((
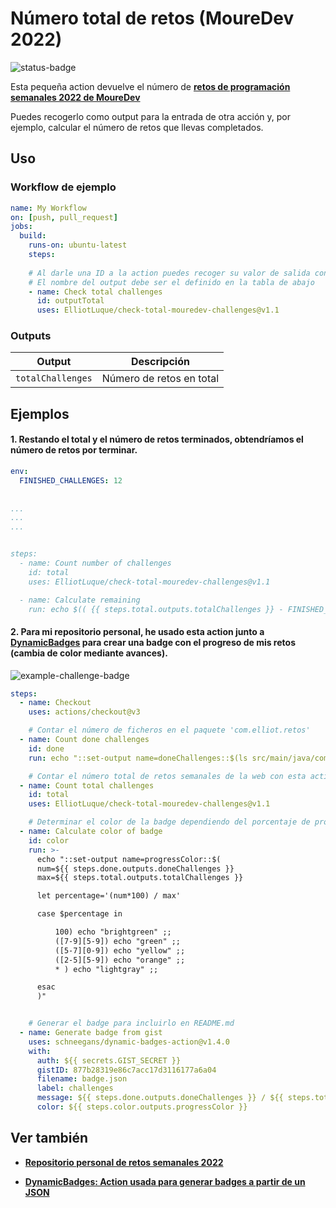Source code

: # Número total de retos (MoureDev 2022)

![status-badge]

Esta pequeña action devuelve el número de **[retos de programación semanales 2022 de MoureDev](https://retosdeprogramacion.com/semanales2022)**

Puedes recogerlo como output para la entrada de otra acción y, por ejemplo, calcular el número de retos que llevas completados.

## Uso

### Workflow de ejemplo

```yaml
name: My Workflow
on: [push, pull_request]
jobs:
  build:
    runs-on: ubuntu-latest
    steps:
    
    # Al darle una ID a la action puedes recoger su valor de salida con ${{ steps.ID_PASO.outputs.NOMBRE_OUTPUT }}
    # El nombre del output debe ser el definido en la tabla de abajo
    - name: Check total challenges
      id: outputTotal
      uses: ElliotLuque/check-total-mouredev-challenges@v1.1
```

### Outputs

| Output                                             | Descripción                                        |
|------------------------------------------------------|-----------------------------------------------|
| `totalChallenges`  | Número de retos en total    |

## Ejemplos

#### 1. Restando el total y el número de retos terminados, obtendríamos el número de retos por terminar.

```yaml
env:
  FINISHED_CHALLENGES: 12
  
  
...
...
...


steps:
  - name: Count number of challenges
    id: total
    uses: ElliotLuque/check-total-mouredev-challenges@v1.1

  - name: Calculate remaining
    run: echo $(( {{ steps.total.outputs.totalChallenges }} - FINISHED_CHALLENGES)) 
```

#### 2. Para mi repositorio personal, he usado esta action junto a **[DynamicBadges](https://github.com/marketplace/actions/dynamic-badges)** para crear una badge con el progreso de mis retos (cambia de color mediante avances).

![example-challenge-badge]

```yaml
steps:
  - name: Checkout
    uses: actions/checkout@v3

    # Contar el número de ficheros en el paquete 'com.elliot.retos'
  - name: Count done challenges
    id: done
    run: echo "::set-output name=doneChallenges::$(ls src/main/java/com/elliot/retos | wc -l)"

    # Contar el número total de retos semanales de la web con esta action
  - name: Count total challenges
    id: total
    uses: ElliotLuque/check-total-mouredev-challenges@v1.1

    # Determinar el color de la badge dependiendo del porcentaje de progreso
  - name: Calculate color of badge
    id: color
    run: >- 
      echo "::set-output name=progressColor::$(
      num=${{ steps.done.outputs.doneChallenges }}
      max=${{ steps.total.outputs.totalChallenges }}

      let percentage='(num*100) / max'

      case $percentage in

          100) echo "brightgreen" ;;
          ([7-9][5-9]) echo "green" ;;
          ([5-7][0-9]) echo "yellow" ;;
          ([2-5][5-9]) echo "orange" ;;
          * ) echo "lightgray" ;;

      esac
      )"


    # Generar el badge para incluirlo en README.md
  - name: Generate badge from gist
    uses: schneegans/dynamic-badges-action@v1.4.0
    with:
      auth: ${{ secrets.GIST_SECRET }}
      gistID: 877b28319e86c7acc17d3116177a6a04
      filename: badge.json
      label: challenges
      message: ${{ steps.done.outputs.doneChallenges }} / ${{ steps.total.outputs.totalChallenges }}
      color: ${{ steps.color.outputs.progressColor }}
```

## Ver también

- **[Repositorio personal de retos semanales 2022](https://github.com/ElliotLuque/retos-java-2022)**

- **[DynamicBadges: Action usada para generar badges a partir de un JSON](https://github.com/marketplace/actions/dynamic-badges)**

[status-badge]: https://github.com/ElliotLuque/check-total-mouredev-challenges/actions/workflows/integration.yml/badge.svg
[example-challenge-badge]: https://img.shields.io/badge/challenges-15%2F35-yellow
))
» TASK DESCRIPTION:
Copy the material above exactly and drop the pictures.

» ANSWER AREA:
Source code

: # Número total de retos (MoureDev 2022)

![status-badge]

Esta pequeña action devuelve el número de **[retos de programación semanales 2022 de MoureDev](https://retosdeprogramacion.com/semanales2022)**

Puedes recogerlo como output para la entrada de otra acción y, por ejemplo, calcular el número de retos que llevas completados.

## Uso

### Workflow de ejemplo

```yaml
name: My Workflow
on: [push, pull_request]
jobs:
  build:
    runs-on: ubuntu-latest
    steps:
    
    # Al darle una ID a la action puedes recoger su valor de salida con ${{ steps.ID_PASO.outputs.NOMBRE_OUTPUT }}
    # El nombre del output debe ser el definido en la tabla de abajo
    - name: Check total challenges
      id: outputTotal
      uses: ElliotLuque/check-total-mouredev-challenges@v1.1
```

### Outputs

| Output                                             | Descripción                                        |
|------------------------------------------------------|-----------------------------------------------|
| `totalChallenges`  | Número de retos en total    |

## Ejemplos

#### 1. Restando el total y el número de retos terminados, obtendríamos el número de retos por terminar.

```yaml
env:
  FINISHED_CHALLENGES: 12
  
  
...
...
...


steps:
  - name: Count number of challenges
    id: total
    uses: ElliotLuque/check-total-mouredev-challenges@v1.1

  - name: Calculate remaining
    run: echo $(( {{ steps.total.outputs.totalChallenges }} - FINISHED_CHALLENGES)) 
```

#### 2. Para mi repositorio personal, he usado esta action junto a **[DynamicBadges](https://github.com/marketplace/actions/dynamic-badges)** para crear una badge con el progreso de mis retos (cambia de color mediante avances).

![example-challenge-badge]

```yaml
steps:
  - name: Checkout
    uses: actions/checkout@v3

    # Contar el número de ficheros en el paquete 'com.elliot.retos'
  - name: Count done challenges
    id: done
    run: echo "::set-output name=doneChallenges::$(ls src/main/java/com/elliot/retos | wc -l)"

    # Contar el número total de retos semanales de la web con esta action
  - name: Count total challenges
    id: total
    uses: ElliotLuque/check-total-mouredev-challenges@v1.1

    # Determinar el color de la badge dependiendo del porcentaje de progreso
  - name: Calculate color of badge
    id: color
    run: >- 
      echo "::set-output name=progressColor::$(
      num=${{ steps.done.outputs.doneChallenges }}
      max=${{ steps.total.outputs.totalChallenges }}

      let percentage='(num*100) / max'

      case $percentage in

          100) echo "brightgreen" ;;
          ([7-9][5-9]) echo "green" ;;
          ([5-7][0-9]) echo "yellow" ;;
          ([2-5][5-9]) echo "orange" ;;
          * ) echo "lightgray" ;;

      esac
      )"


    # Generar el badge para incluirlo en README.md
  - name: Generate badge from gist
    uses: schneegans/dynamic-badges-action@v1.4.0
    with:
      auth: ${{ secrets.GIST_SECRET }}
      gistID: 877b28319e86c7acc17d3116177a6a04
      filename: badge.json
      label: challenges
      message: ${{ steps.done.outputs.doneChallenges }} / ${{ steps.total.outputs.totalChallenges }}
      color: ${{ steps.color.outputs.progressColor }}
```

## Ver también

- **[Repositorio personal de retos semanales 2022](https://github.com/ElliotLuque/retos-java-2022)**

- **[DynamicBadges: Action usada para generar badges a partir de un JSON](https://github.com/marketplace/actions/dynamic-badges)**

[status-badge]: https://github.com/ElliotLuque/check-total-mouredev-challenges/actions/workflows/integration.yml/badge.svg
[example-challenge-badge]: https://img.shields.io/badge/challenges-15%2F35-yellow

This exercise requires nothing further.